Subject: Re: Realistic NMBCLUSTERS limit?
To: None <>
From: Jason R Thorpe <>
List: port-alpha
Date: 03/11/2000 15:02:45
On Fri, Mar 10, 2000 at 12:48:49AM -0800, Hal Murray wrote:

 > What's the downside of making that bigger?  I assume it's allocating 
 > memory.  How big is each cluster?  What's the impact of using jumbo 
 > packets on GBE? 

It's really a high-water mark on how much memory can be allocated by
mbuf clusters (which are really sort-of misnamed.. they're actually large
buffers used as external storage for mbufs).

Clusters are MCLBYTES in size.  This defaults to 2K on all NetBSD platforms.

The behavior of making NMBCLUSTERS buffer depends on which port you're using.

	- On ports that use direct-mapped pool pages (Alpha, MIPS, PowerPC,
	  VAX), this merely places an upper-bound on the number of pages
	  which can be allocated to mbuf clusters.  On these platforms,
	  the limit can be adjusted dynamically with kern.mbuf.nmbclusters.

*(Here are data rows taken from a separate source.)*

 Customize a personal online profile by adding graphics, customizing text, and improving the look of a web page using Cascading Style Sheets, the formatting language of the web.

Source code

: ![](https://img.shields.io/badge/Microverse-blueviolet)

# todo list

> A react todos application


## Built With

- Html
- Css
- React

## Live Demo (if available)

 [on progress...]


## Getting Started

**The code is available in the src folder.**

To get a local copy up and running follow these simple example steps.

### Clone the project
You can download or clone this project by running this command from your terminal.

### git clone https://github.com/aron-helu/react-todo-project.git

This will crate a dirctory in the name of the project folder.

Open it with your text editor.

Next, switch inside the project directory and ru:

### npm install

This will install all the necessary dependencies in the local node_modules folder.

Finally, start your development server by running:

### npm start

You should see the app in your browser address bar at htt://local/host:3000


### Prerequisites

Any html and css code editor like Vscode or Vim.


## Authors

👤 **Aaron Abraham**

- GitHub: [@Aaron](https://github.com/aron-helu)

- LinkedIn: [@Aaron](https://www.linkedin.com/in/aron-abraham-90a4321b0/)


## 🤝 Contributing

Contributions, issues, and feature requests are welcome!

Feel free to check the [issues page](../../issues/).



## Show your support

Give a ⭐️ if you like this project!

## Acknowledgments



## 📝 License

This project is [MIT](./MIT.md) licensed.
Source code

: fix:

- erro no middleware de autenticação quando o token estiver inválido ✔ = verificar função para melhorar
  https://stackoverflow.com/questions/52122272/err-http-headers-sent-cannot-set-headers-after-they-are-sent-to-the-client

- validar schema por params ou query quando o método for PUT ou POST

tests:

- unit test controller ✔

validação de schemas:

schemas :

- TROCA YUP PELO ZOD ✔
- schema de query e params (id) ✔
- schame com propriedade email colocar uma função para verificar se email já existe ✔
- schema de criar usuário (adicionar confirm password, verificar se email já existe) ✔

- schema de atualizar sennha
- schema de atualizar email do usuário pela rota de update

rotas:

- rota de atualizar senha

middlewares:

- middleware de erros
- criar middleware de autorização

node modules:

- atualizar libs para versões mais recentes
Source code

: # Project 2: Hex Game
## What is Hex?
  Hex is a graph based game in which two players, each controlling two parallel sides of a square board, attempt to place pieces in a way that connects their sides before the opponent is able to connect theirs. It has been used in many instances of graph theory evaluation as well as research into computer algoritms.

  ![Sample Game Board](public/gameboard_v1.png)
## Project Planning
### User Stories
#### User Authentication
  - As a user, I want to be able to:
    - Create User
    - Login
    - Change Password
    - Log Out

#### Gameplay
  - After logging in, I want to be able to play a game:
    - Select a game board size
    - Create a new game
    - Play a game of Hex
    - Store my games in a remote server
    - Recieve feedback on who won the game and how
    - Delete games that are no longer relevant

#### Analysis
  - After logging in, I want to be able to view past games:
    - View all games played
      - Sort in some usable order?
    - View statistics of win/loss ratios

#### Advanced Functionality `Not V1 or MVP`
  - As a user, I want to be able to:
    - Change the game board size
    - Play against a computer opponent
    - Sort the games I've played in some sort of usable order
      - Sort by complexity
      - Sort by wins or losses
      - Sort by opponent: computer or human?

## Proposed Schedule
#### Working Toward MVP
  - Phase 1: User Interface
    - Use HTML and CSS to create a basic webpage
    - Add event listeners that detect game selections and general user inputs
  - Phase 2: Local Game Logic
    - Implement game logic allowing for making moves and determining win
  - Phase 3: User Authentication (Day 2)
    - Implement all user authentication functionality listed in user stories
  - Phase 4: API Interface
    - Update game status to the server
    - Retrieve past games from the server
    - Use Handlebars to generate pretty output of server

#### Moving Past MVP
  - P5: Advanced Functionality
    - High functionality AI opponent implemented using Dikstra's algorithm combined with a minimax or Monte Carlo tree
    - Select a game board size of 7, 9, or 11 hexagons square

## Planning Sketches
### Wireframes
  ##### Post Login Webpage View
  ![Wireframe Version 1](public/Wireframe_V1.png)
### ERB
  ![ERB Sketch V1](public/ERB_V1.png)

	- On ports that do not use direct-mapped pool pages (everything but
	  the platforms listed above), NMBCLUSTERS is used to size a kernel
	  virtual memory map `mb_map'.  This map CANNOT be resized at run
	  time.  Explaining why is beyond the scope of this message.  Just
	  trust me on this one.

Now, in the latter case, making NMBCLUSTERS too big wastes kernel virtual
address space.  On many platforms, this is a rare and precious resource,
not to be squandered aimlessly.

In the case of jumbo frames for Gig-E, there are a couple of options:

	- Make MCLBYTES larger on your system, say, 9k.  Unfortunately,
	  this does not currently work, as the pool allocator is not able
	  to allocate objects larger than a page size.  Besides, most of
	  the code in the tree assumes that an mbuf cluster will be
	  physically contigous, so you have to be careful about this.  In
	  any case, you could make it the same size of a page, which is
	  always bigger than a standard Ethernet frame, but won't be as
	  big as the biggest jumbo frame you could send/receive.

	- Manage a pool of larger DMA-safe buffers in the driver, and use
	  the mbuf external storage facility to attach them to mbufs.  This
	  is what is currently done in the Alteon ACEnic driver (`ti').

 > Would it be reasonable to add a boot-time switch to make it bigger 
 > during initialization?  I'm interested in systems that can't increase 
 > it on the fly? 

Possibly, but there's currently not a good way to do this, short of booting
into DDB and patching the nmbclusters variable (or patching it in the
kernel image with gdb and rebooting).